Armchair Theatre: Call Me Daddy
Armchair Theatre: Can Amelia Quint Keep Writing …
Armchair Theatre: Compensation Alice
Armchair Theatre: Competition
Armchair Theatre: Danger Men Working
Armchair Theatre: Dead Silence
Armchair Theatre: Detective Waiting
Armchair Theatre: Don’t Utter a Note
Armchair Theatre: Dr Kabil
Armchair Theatre: Edward the Confessor
Ian Holm plays Edward Gobey, who confesses to murder, surveys housewives about the ‘intimate aspects of their marriages’, and occasionally watches television with his landlady, played by a disarmingly glamorous Beryl Reid.
Into their domestic set-up comes Gobey’s old schoolfriend, Gland (Alfred Burke) who strikes a spark with the landlady, to Gobey’s simmering resentment. He’s also a bully and a disruptive influence who disturbs Gobey’s already confused state.

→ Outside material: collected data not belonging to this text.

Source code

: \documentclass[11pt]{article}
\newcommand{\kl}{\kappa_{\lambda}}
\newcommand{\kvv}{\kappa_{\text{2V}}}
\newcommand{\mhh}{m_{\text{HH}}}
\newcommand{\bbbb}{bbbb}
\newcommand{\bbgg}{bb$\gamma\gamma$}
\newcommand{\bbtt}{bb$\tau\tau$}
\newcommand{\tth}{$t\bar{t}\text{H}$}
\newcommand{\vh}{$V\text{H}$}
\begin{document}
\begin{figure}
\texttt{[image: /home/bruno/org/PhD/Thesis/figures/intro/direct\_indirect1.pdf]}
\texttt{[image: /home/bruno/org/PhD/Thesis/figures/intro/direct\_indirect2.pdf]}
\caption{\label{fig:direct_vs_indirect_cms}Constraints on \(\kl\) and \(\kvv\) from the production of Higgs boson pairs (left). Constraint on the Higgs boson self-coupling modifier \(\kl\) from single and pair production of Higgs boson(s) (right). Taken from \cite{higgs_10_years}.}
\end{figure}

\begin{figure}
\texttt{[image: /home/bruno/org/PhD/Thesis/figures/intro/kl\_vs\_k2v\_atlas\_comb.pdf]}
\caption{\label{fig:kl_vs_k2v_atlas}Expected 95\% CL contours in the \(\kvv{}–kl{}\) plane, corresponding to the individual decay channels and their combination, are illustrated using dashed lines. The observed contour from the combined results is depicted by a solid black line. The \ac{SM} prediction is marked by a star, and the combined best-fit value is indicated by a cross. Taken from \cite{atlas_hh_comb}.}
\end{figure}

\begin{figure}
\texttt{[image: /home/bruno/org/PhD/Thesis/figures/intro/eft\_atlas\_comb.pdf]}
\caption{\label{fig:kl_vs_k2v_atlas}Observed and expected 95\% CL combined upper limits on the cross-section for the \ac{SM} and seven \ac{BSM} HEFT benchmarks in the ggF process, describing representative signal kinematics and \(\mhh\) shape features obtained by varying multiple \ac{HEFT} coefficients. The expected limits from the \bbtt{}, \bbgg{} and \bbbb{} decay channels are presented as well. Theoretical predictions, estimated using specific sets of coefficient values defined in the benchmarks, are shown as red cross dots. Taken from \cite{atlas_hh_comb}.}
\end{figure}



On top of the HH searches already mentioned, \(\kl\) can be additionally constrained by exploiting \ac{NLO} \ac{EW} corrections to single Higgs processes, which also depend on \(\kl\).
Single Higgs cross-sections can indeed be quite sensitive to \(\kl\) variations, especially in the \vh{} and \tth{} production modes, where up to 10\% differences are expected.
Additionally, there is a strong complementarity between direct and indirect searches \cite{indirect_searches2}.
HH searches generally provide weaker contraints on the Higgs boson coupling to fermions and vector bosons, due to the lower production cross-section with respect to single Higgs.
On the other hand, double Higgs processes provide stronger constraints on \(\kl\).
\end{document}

Beautifully shot and acted, this television play engages our interest from the start, and Holm and Burke are excellent as men clearly on opposite sides of the moral spectrum.

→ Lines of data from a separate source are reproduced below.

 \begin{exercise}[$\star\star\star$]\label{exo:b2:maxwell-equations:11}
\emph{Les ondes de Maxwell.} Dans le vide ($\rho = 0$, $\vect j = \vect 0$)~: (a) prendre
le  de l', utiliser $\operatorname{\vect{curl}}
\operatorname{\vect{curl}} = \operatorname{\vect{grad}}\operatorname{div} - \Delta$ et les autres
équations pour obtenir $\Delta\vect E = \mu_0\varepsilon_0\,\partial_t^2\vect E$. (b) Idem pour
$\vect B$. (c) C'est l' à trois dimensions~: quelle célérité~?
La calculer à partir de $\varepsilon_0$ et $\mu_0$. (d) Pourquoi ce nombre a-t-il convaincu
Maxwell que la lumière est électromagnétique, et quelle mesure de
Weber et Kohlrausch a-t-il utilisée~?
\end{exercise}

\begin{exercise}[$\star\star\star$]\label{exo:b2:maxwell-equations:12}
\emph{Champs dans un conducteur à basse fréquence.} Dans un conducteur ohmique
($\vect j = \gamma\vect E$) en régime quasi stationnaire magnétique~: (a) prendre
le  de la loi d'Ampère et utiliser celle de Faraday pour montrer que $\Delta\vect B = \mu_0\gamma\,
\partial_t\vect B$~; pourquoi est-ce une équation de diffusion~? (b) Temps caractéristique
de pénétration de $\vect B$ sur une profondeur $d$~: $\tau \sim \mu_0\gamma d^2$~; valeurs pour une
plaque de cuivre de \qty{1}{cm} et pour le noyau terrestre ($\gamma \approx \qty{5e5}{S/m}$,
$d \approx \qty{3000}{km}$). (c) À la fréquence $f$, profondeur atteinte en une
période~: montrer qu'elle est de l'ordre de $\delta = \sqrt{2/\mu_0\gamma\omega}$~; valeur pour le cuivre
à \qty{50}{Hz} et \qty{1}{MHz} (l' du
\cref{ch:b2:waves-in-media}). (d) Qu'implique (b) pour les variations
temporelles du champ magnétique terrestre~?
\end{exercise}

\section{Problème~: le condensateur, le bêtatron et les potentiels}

The scene where Gobey reacts to Gland’s noctural wanderings is quite excellently done, and it is the point where the audience suddenly realises the meek can turn to psychosis, with even boiling a kettle being given an air of menace.
This black comedy keeps us guessing, and the sleek jazz soundtrack which bubbles along throughout gives this play an air of sleaze which is very appealing. It’s got a rather marvellous twist.
Armchair Theatre: High Summer
Armchair Theatre: Hot Summer Night
Armchair Theatre: I Can Destroy The Sun
Armchair Theatre: I Took My Little World Away
Armchair Theatre: Last Word on Julie
Armchair Theatre: Lena, O My Lena
Armchair Theatre: Light the Blue Touch Paper
Armchair Theatre: Living Image
Armchair Theatre: Long Past Glory
The only play by Len Deighton has echoes of Beckett’s ‘Waiting for Godot’, Pinter’s ‘The Caretaker’, and Sherriff’s ‘Journey’s End’, and was presented within the television strand of Armchair Theatre.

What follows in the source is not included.